Stasiun Al Arabiya TV melaporkan Arab Saudi mengerahkan 100 pesawat tempur dalam operasi "Badai Perbaikan" itu. Tak kurang dari 85 pesawat disokong Uni Emirat Arab, Qatar, Bahrain, Kuwait, Yordania, Maroko, dan Sudan. Mesir mengirim empat kapal perangnya ke Teluk Aden.
Serangan ini dilancarkan hanya beberapa jam setelah Presiden Yaman Abd-Rabbuh Mansour al-Hadi, yang didukung Iran dan Amerika Serikat, meninggalkan Aden. Kota di tenggara Sana'a ini selama satu bulan terakhir menjadi lokasi pelarian Hadi setelah terusir dari Sana'a, yang dikuasai Houthi.
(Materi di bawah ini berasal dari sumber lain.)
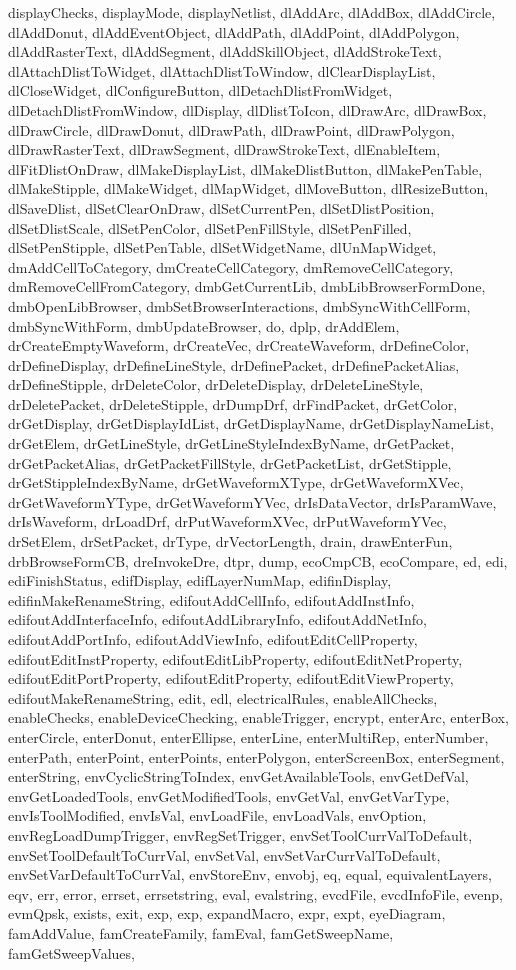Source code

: {{displayChecks, displayMode, displayNetlist, dlAddArc, dlAddBox, dlAddCircle, dlAddDonut, dlAddEventObject, dlAddPath, dlAddPoint, dlAddPolygon, dlAddRasterText, dlAddSegment, dlAddSkillObject, dlAddStrokeText, dlAttachDlistToWidget, dlAttachDlistToWindow, dlClearDisplayList, dlCloseWidget, dlConfigureButton, dlDetachDlistFromWidget, dlDetachDlistFromWindow, dlDisplay, dlDlistToIcon, dlDrawArc, dlDrawBox, dlDrawCircle, dlDrawDonut, dlDrawPath, dlDrawPoint, dlDrawPolygon, dlDrawRasterText, dlDrawSegment, dlDrawStrokeText, dlEnableItem, dlFitDlistOnDraw, dlMakeDisplayList, dlMakeDlistButton, dlMakePenTable, dlMakeStipple, dlMakeWidget, dlMapWidget, dlMoveButton, dlResizeButton, dlSaveDlist, dlSetClearOnDraw, dlSetCurrentPen, dlSetDlistPosition, dlSetDlistScale, dlSetPenColor, dlSetPenFillStyle, dlSetPenFilled, dlSetPenStipple, dlSetPenTable, dlSetWidgetName, dlUnMapWidget, dmAddCellToCategory, dmCreateCellCategory, dmRemoveCellCategory, dmRemoveCellFromCategory, dmbGetCurrentLib, dmbLibBrowserFormDone, dmbOpenLibBrowser, dmbSetBrowserInteractions, dmbSyncWithCellForm, dmbSyncWithForm, dmbUpdateBrowser, do, dplp, drAddElem, drCreateEmptyWaveform, drCreateVec, drCreateWaveform, drDefineColor, drDefineDisplay, drDefineLineStyle, drDefinePacket, drDefinePacketAlias, drDefineStipple, drDeleteColor, drDeleteDisplay, drDeleteLineStyle, drDeletePacket, drDeleteStipple, drDumpDrf, drFindPacket, drGetColor, drGetDisplay, drGetDisplayIdList, drGetDisplayName, drGetDisplayNameList, drGetElem, drGetLineStyle, drGetLineStyleIndexByName, drGetPacket, drGetPacketAlias, drGetPacketFillStyle, drGetPacketList, drGetStipple, drGetStippleIndexByName, drGetWaveformXType, drGetWaveformXVec, drGetWaveformYType, drGetWaveformYVec, drIsDataVector, drIsParamWave, drIsWaveform, drLoadDrf, drPutWaveformXVec, drPutWaveformYVec, drSetElem, drSetPacket, drType, drVectorLength, drain, drawEnterFun, drbBrowseFormCB, dreInvokeDre, dtpr, dump, ecoCmpCB, ecoCompare, ed, edi, ediFinishStatus, edifDisplay, edifLayerNumMap, edifinDisplay, edifinMakeRenameString, edifoutAddCellInfo, edifoutAddInstInfo, edifoutAddInterfaceInfo, edifoutAddLibraryInfo, edifoutAddNetInfo, edifoutAddPortInfo, edifoutAddViewInfo, edifoutEditCellProperty, edifoutEditInstProperty, edifoutEditLibProperty, edifoutEditNetProperty, edifoutEditPortProperty, edifoutEditProperty, edifoutEditViewProperty, edifoutMakeRenameString, edit, edl, electricalRules, enableAllChecks, enableChecks, enableDeviceChecking, enableTrigger, encrypt, enterArc, enterBox, enterCircle, enterDonut, enterEllipse, enterLine, enterMultiRep, enterNumber, enterPath, enterPoint, enterPoints, enterPolygon, enterScreenBox, enterSegment, enterString, envCyclicStringToIndex, envGetAvailableTools, envGetDefVal, envGetLoadedTools, envGetModifiedTools, envGetVal, envGetVarType, envIsToolModified, envIsVal, envLoadFile, envLoadVals, envOption, envRegLoadDumpTrigger, envRegSetTrigger, envSetToolCurrValToDefault, envSetToolDefaultToCurrVal, envSetVal, envSetVarCurrValToDefault, envSetVarDefaultToCurrVal, envStoreEnv, envobj, eq, equal, equivalentLayers, eqv, err, error, errset, errsetstring, eval, evalstring, evcdFile, evcdInfoFile, evenp, evmQpsk, exists, exit, exp, exp, expandMacro, expr, expt, eyeDiagram, famAddValue, famCreateFamily, famEval, famGetSweepName, famGetSweepValues, }}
Saksi mata mengatakan iring-iringan kendaraan pada Rabu malam me-ninggalkan istana di puncak bukit Aden yang menghadap ke Laut Arab. Petugas keamanan dan pelabuhan kepada kantor berita The Associated Press mengatakan Hadi menggunakan dua kapal berukuran kecil sejak sore.
Serangan koalisi Arab dan kepergian Hadi menjadi babak baru dalam konflik Yaman.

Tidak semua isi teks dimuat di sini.